Above a critical density, ferromagnetic interactions emerge, reducing the Kondo scale.

Experimental data links anomalous Hall effect to low magnetic moment concentration.

Abstract

We present a theory of magnetic and magneto-transport phenomena at LaAlO$_3$/SrTiO$_3$ interfaces, which as a central ingredient includes coupling between the conduction bands and local magnetic moments originating from charge traps at the interface. Tuning the itinerant electron density in the model drives transitions between a heavy Fermi liquid phase with screened moments and various magnetic states. The dependence of the magnetic phenomena on the electron density or gate voltage stems from competing magnetic interactions between the local moments and the different conduction bands. At low densities only the lowest conduction band, composed of the $d_{xy}$ orbitals of Ti, is occupied. Its antiferromagnetic interaction with the local moments leads to screening of the moments at a Kondo scale that increases with density. However, above a critical density, measured in experiments to be $n_c\approx 1.7\times 10^{13} cm^{-2}$, the $d_{xz}$ and $d_{yz}$ bands begin to populate. Their ferromagnetic interaction with the local moments competes with the antiferromagnetic interaction of the $d_{xy}$ band leading to eventual reduction of the Kondo scale with density.
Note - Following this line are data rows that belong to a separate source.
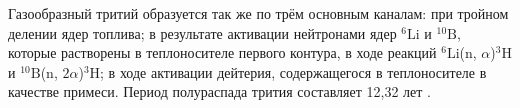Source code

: Газообразный тритий образуется так же по трём основным каналам: при тройном делении ядер топлива; в результате активации 
нейтронами ядер $^{6}\text{Li}$ и $^{10}\text{B}$, которые растворены в теплоносителе первого контура, в ходе реакций 
$^{6}\text{Li}$(n, $\alpha$)$^{3}\text{H}$ и $^{10}\text{B}$(n, $2\alpha$)$^{3}\text{H}$; в ходе активации дейтерия, 
содержащегося в теплоносителе в качестве примеси. Период полураспада трития составляет 12,32 лет \cite{bekman_nuclear}.





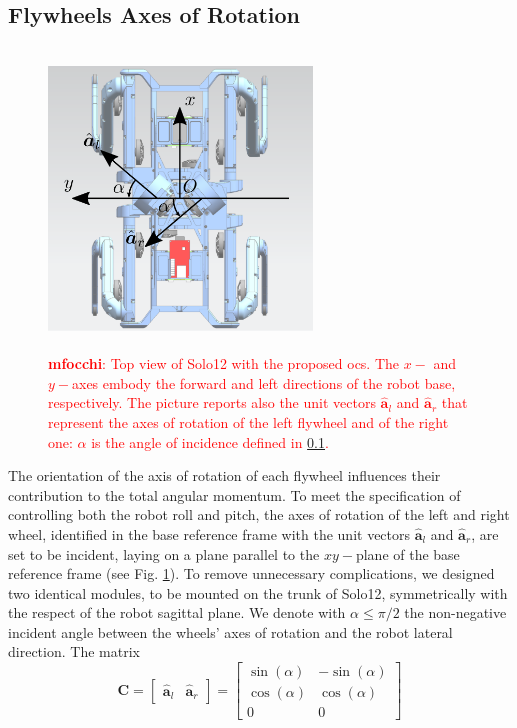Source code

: \documentclass[sensors,article,submit,pdftex,moreauthors]{Definitions/mdpi}
\newcommand{\MF}[1]{\textcolor{red}{\textbf{mfocchi}: #1}}
\begin{document}
\subsection{Flywheels Axes of Rotation}
\label{subseq:flywheel_axes}
\begin{figure}[t]
	\centering
	\includegraphics[width=7cm,height=8cm,keepaspectratio]{figures/axes.eps}
	\caption{\small \MF{Top view of Solo12 with the proposed \gls{ocs}. The $x-$ and $y-$axes embody the forward and left directions of the robot base, respectively. The picture reports also the unit vectors $\hat{\bm{a}}_l$ and $\hat{\bm{a}}_r$  that represent the axes of rotation of the left flywheel and of the right one: $\alpha$ is the angle of incidence defined in \ref{subseq:flywheel_axes}.}}
	\label{fig:axes}
\end{figure}
The orientation of the axis of rotation of each flywheel influences their contribution to the total angular momentum. To meet the specification of controlling both the robot roll and pitch, the axes of rotation of the left and right wheel, identified in the base reference frame with the unit vectors $\hat{\bm{a}}_l$ and $\hat{\bm{a}}_r$, are set to be incident, laying on a plane parallel to the $xy-$plane of the base reference frame (see Fig. \ref{fig:axes}). 
To remove unnecessary complications, we designed two identical modules, to be mounted on the trunk of Solo12, symmetrically with the respect of the robot sagittal plane. We denote with $\alpha \leq \pi/2$ the non-negative incident angle between the wheels' axes of rotation and the robot lateral direction. The matrix 
\begin{equation}
\bm{C} = 
\left[ \begin{array}{cc}
\hat{\bm{a}}_l & \hat{\bm{a}}_r
\end{array} \right] = 
\left[ \begin{array}{cc}
\sin(\alpha) & -\sin(\alpha) \\
\cos(\alpha) & \cos(\alpha) \\
0 & 0
\end{array} \right]
\end{equation}
\end{document}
We explain the distinct magneto transport regimes seen in experiments as manifestations of the magnetic phase diagram computed from the model. We present new data showing a relation between the anomalous Hall effect and the resistivity in the system. The data strongly suggests that the concentration of local magnetic moments affecting the transport in the system is much lower than the carrier density, in accord with the theoretical model.